For years, juvenile justice advocates slammed Duval County for arresting dozens of kids each month who could have avoided court and entanglement in the juvenile justice system altogether if they’d been offered a simple alternative.
But, a new report released Tuesday highlights the upward trend in the last year in that alternative — pre-arrest diversion, also called a civil citation — in the area judicial circuit. The progress followed the signing of a new memorandum of understanding among 22 local agencies, including the State Attorney’s Office of the Fourth Judicial Circuit, the Jacksonville Sheriff’s Office and agencies from Clay and Nassau counties. Now, the report says, Duval County could be among the top-performing counties statewide in 2018.
April 30, 2018. The Daytona Beach News-Journal.
Hundreds and hundreds of eligible Volusia children would no longer be arrested for minor offenses when new legislation justice officials agreed to support Monday night makes it mandatory to issue civil citations instead of handcuffs.
At a packed meeting held by Fighting Against Injustice Toward Harmony (F.A.I.T.H.), a faith-based group, State Attorney R.J. Larizza, Sheriff Mike Chitwood, Daytona Beach Police Chief Craig Capri and Dan Merrithew of the Department of Juvenile Justice, pledged their support to help Volusia’s children.
April 17, 2018. WUSF News.
Elected leaders in Hillsborough County were in the hot seat Monday night, asked to commit on the spot to action on community issues.
More than 1,000 members of the interfaith group Hillsborough Organization for Progress and Equality (HOPE) asked officials for commitments on expanding the civil citation program, creating a local affordable housing trust fund and increased funding for elder care services. The event was part of the groups 2018 Nehemiah Action.

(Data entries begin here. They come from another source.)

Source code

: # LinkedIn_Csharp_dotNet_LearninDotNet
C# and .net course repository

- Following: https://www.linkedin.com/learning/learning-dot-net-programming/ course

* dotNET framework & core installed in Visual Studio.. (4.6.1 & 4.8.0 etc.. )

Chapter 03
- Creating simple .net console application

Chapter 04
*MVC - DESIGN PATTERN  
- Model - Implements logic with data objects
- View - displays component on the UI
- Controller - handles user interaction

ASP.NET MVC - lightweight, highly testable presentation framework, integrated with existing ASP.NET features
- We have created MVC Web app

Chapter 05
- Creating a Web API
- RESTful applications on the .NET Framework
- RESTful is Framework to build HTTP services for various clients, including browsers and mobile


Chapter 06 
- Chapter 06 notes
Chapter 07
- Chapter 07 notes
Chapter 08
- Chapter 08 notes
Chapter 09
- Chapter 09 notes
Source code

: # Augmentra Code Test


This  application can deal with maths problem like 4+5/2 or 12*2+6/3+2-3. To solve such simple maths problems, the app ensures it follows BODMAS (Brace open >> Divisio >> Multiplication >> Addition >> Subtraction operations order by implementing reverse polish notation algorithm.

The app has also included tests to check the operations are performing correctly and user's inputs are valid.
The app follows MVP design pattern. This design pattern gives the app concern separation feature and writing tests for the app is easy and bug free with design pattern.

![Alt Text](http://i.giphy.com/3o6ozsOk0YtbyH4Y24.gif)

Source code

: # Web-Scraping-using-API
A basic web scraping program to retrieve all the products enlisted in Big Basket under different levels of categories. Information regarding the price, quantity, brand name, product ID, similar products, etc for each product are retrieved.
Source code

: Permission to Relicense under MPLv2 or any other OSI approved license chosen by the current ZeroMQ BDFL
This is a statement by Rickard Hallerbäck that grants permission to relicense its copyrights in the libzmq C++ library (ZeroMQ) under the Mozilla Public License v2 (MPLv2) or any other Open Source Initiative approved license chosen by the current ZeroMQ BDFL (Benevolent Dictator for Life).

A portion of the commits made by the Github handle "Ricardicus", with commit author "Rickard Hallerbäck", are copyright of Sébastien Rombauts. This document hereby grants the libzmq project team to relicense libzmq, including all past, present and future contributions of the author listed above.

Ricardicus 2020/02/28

When asked, Hillsborough public defender Julianne Holt, Chief Judge Ronald Ficarrotta and State Attorney Andrew Warren said they will support extending the county’s civil citation program to include second and third misdemeanor offenses by minors.
March 20, 2018. ABC 7.
Up to 1,000 people are expected to pack the pews at St. Columbkille Catholic Church Tuesday night for the Seventh Annual Nehemiah Action meeting.
The goal of the meeting is for citizens to confront the county commission and police chiefs from Cape Coral and Fort Myers about keeping children who make minor mistakes out of the criminal justice system.
One local man will share his son’s story. The boy could have been arrested for bringing a toy gun to school, but instead had the opportunity to take part in a diversionary program. Because of that, he was able to go on to play football and graduate.
October 27, 2017. TBO.
When it comes to second chances, one side of Tampa Bay is a better place to be a kid in trouble than the other.
That’s according to a report released this week grading Florida counties on how often they use juvenile diversion programs, which send low-level offenders through counseling and community service as an alternative to arrest.
The “Stepping Up” report — conducted by a St. Petersburg think tank and supported by organizations including the ACLU, Southern Poverty Law Center and The James Madison Institute — named Pinellas County one of the top programs in the state with a 94 percent utilization rate between January and December last year, tied for first with Miami-Dade.